Alibaba Cloud Data Lake Analytics (DLA) introduces solutions to support the Spark read-eval-print loop (REPL) feature. These solutions allow you to install JupyterLab and the Livy proxy of DLA on your on-premises machine, and to use the Docker image provided by DLA to quickly start JupyterLab. This helps you connect JupyterLab to the serverless Spark engine of DLA. After you establish the connection between JupyterLab and the serverless Spark engine of DLA, you can perform interactive testing and compute data by using the elastic resources of DLA.
Usage notes
- The serverless Spark engine of DLA supports JupyterLab interactive jobs that are programmed in Python 3.0 or Scala 2.11.

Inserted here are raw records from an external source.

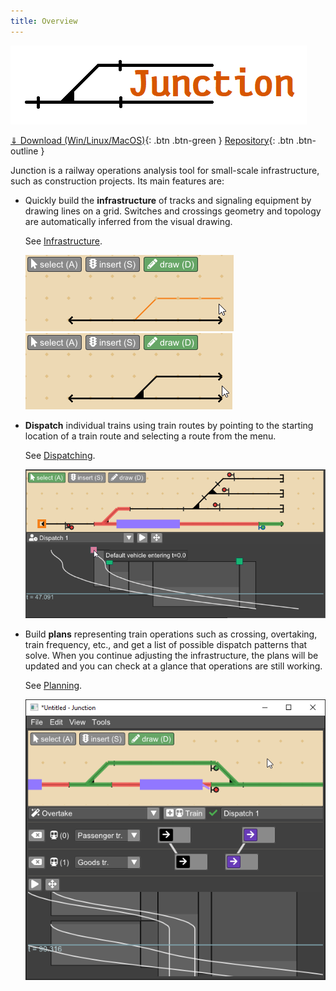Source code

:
 ```yaml
---
title: Overview
---
```


![Junction logo](imgs/logo1.png)

[⇓ Download (Win/Linux/MacOS)](https://github.com/luteberget/junction/releases/latest){: .btn .btn-green } [Repository](http://github.com/luteberget/junction/){: .btn .btn-outline }


Junction is a railway operations analysis tool for small-scale infrastructure,
such as construction projects. Its main features are:

 * Quickly build the **infrastructure** of tracks and signaling equipment by 
   drawing lines on a grid. Switches and crossings geometry and topology
   are automatically inferred from the visual drawing.

   See [Infrastructure](infrastructure.md).

   ![Inf1](imgs/inf_draw_1_small.png) ![Inf2](imgs/inf_draw_2_small.png)

 * **Dispatch** individual trains using train routes by pointing to the starting location
   of a train route and selecting a route from the menu.

   See [Dispatching](dispatch.md).

   ![Inf1](imgs/dispatch_3_contents.png)

 * Build **plans** representing train operations such as crossing, overtaking, train frequency, etc.,
   and get a list of possible dispatch patterns that solve.
   When you continue adjusting the infrastructure, the plans will be updated and
   you can check at a glance that operations are still working.

   See [Planning](planning.md).

   ![Inf1](imgs/autodispatch_1.png)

- JupyterLab of the latest version supports Python 3.6 and later.
- To develop a JupyterLab interactive job, we recommend that you use the Docker image to quickly start JupyterLab. For more information, see Use the Docker image to quickly start JupyterLab.
- JupyterLab interactive jobs are automatically released after they are idle for a specified
period of time. By default, a JupyterLab interactive job is released 1200 seconds
after the last code block of the job is executed. You can use the
spark.dla.session.ttl
parameter to configure the idle time of a JupyterLab interactive job before the job is automatically released.
Install the Livy proxy of DLA and JupyterLab on your on-premises machine
Use the Docker image to quickly start JupyterLab
You can use the Docker image provided by DLA to quickly start JupyterLab. For more information about how to install and use a Docker image, see Docker Documentation.
- When you perform troubleshooting, you must query the related information from the
dlaproxy.log
file. If the information in the following figure appears in the log file, JupyterLab is started. - You must mount the host path to the path of the Docker image. Otherwise, the system
automatically deletes the notebooks that are in Edit mode when you terminate the Docker
image. When you terminate the Docker image, the system also automatically attempts
to terminate all JupyterLab interactive jobs that are running. To address this issue,
you can use one of the following solutions:
- Before you terminate the Docker image, make sure that you keep all files secure.
- Mount the host path to the path of the Docker image and save job files to the path
of the Docker image.
For example, in Linux, if you want to mount the host path
/home/admin/notebook
to the path of the Docker image/root/notebook
, run the following command:docker run -it --privileged=true -p 8888:8888 -v /home/admin/notebook:/root/notebook registry.cn-hangzhou.aliyuncs.com/dla_spark/dla-jupyter:0.2 -i {AkId} -k {AkSec} -r {RegionId} -c {VcName}
You must save the notebooks that are in Edit mode to the
/tmp
path. This ensures that you can view the related files in the/home/admin/notebook
path on the host and continue to use the notebooks the next time the Docker image starts.Note For more information, see Use volumes.
FAQ
-
Problem description: JupyterLab fails to start and the following error messages appear:
[C 09:53:15.840 LabApp] Bad config encountered during initialization:
[C 09:53:15.840 LabApp] Could not decode '\xe6\x9c\xaa\xe5\x91\xbd\xe5\x90\x8d' for unicode trait 'untitled_notebook' of a LargeFileManager instance.
Solution: Run LANG=zn jupyter lab.
-
Problem description: The error message "
$ jupyter nbextension enable --py --sys-prefix widgetsnbextension Enabling notebook extension jupyter-js-widgets/extension... - Validating: problems found: - require? X jupyter-js-widgets/extension
" appears.Solution: Run the
jupyter nbextension install --py widgetsnbextension --user
andjupyter nbextension enable widgetsnbextension --user --py
commands. -
Problem description: The error message "
ValueError: Please install nodejs >=12.0.0 before continuing. nodejs may be installed using conda or directly from the nodejs website.
" appears.Solution: Run the conda install nodejs command. For more information about how to install Conda, see the Conda official documentation.
-
Problem description: Sparkmagic fails to be installed and the error message in the following figure appears.
Solution: Install Rust.
-
Problem description: I fail to create charts by using Matplotlib. The error information in the following figure is displayed after I run the
%matplotlib inline
command.Solution: If you use PySpark in the cloud, run the
%matplot plt
command with theplt.show()
function to create a chart, as shown in the following figure.